__Saved entries__
# # # #

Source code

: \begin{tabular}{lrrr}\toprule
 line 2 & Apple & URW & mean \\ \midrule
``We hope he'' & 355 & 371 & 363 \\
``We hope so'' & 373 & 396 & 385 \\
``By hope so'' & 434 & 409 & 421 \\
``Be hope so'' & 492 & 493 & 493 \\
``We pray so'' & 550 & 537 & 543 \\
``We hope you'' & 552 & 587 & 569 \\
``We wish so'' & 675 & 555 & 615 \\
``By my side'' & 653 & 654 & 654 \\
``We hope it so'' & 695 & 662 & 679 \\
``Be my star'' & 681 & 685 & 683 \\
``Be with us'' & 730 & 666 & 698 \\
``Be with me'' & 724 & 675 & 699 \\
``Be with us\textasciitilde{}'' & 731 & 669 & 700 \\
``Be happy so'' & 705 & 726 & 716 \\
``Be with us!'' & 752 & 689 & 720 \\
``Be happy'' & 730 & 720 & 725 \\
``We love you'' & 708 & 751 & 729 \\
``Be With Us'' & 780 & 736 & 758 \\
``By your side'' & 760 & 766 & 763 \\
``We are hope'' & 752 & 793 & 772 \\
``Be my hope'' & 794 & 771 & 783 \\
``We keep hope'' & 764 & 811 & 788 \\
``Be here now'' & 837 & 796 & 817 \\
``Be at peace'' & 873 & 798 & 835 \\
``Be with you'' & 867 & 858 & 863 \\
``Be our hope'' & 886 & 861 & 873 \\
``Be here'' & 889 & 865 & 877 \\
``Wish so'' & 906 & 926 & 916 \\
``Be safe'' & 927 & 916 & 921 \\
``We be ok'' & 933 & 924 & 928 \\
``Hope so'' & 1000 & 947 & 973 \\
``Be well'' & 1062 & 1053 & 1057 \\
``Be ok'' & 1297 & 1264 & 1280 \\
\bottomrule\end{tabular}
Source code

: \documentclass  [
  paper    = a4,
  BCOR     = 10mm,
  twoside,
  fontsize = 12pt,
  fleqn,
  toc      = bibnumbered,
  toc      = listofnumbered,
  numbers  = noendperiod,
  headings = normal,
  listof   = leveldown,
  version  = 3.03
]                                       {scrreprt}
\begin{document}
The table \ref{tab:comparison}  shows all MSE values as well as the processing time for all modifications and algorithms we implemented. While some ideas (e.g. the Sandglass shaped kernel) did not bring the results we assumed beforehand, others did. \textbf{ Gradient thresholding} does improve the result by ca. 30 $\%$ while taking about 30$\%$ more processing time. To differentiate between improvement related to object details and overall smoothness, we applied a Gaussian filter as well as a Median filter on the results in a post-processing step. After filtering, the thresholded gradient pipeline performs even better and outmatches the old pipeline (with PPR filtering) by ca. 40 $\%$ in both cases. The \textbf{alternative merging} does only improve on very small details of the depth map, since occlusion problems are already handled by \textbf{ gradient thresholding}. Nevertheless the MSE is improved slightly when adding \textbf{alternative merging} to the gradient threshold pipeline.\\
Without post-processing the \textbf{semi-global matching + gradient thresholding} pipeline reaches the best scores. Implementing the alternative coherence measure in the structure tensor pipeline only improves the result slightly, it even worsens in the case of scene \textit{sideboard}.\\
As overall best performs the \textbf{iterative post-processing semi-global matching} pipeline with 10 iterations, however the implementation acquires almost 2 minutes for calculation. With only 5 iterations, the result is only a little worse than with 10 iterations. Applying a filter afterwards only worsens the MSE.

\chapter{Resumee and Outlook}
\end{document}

# # # #

__Directions__
If a line in the records holds the string "happy", count it, and give only the total.

__Output for this task__
2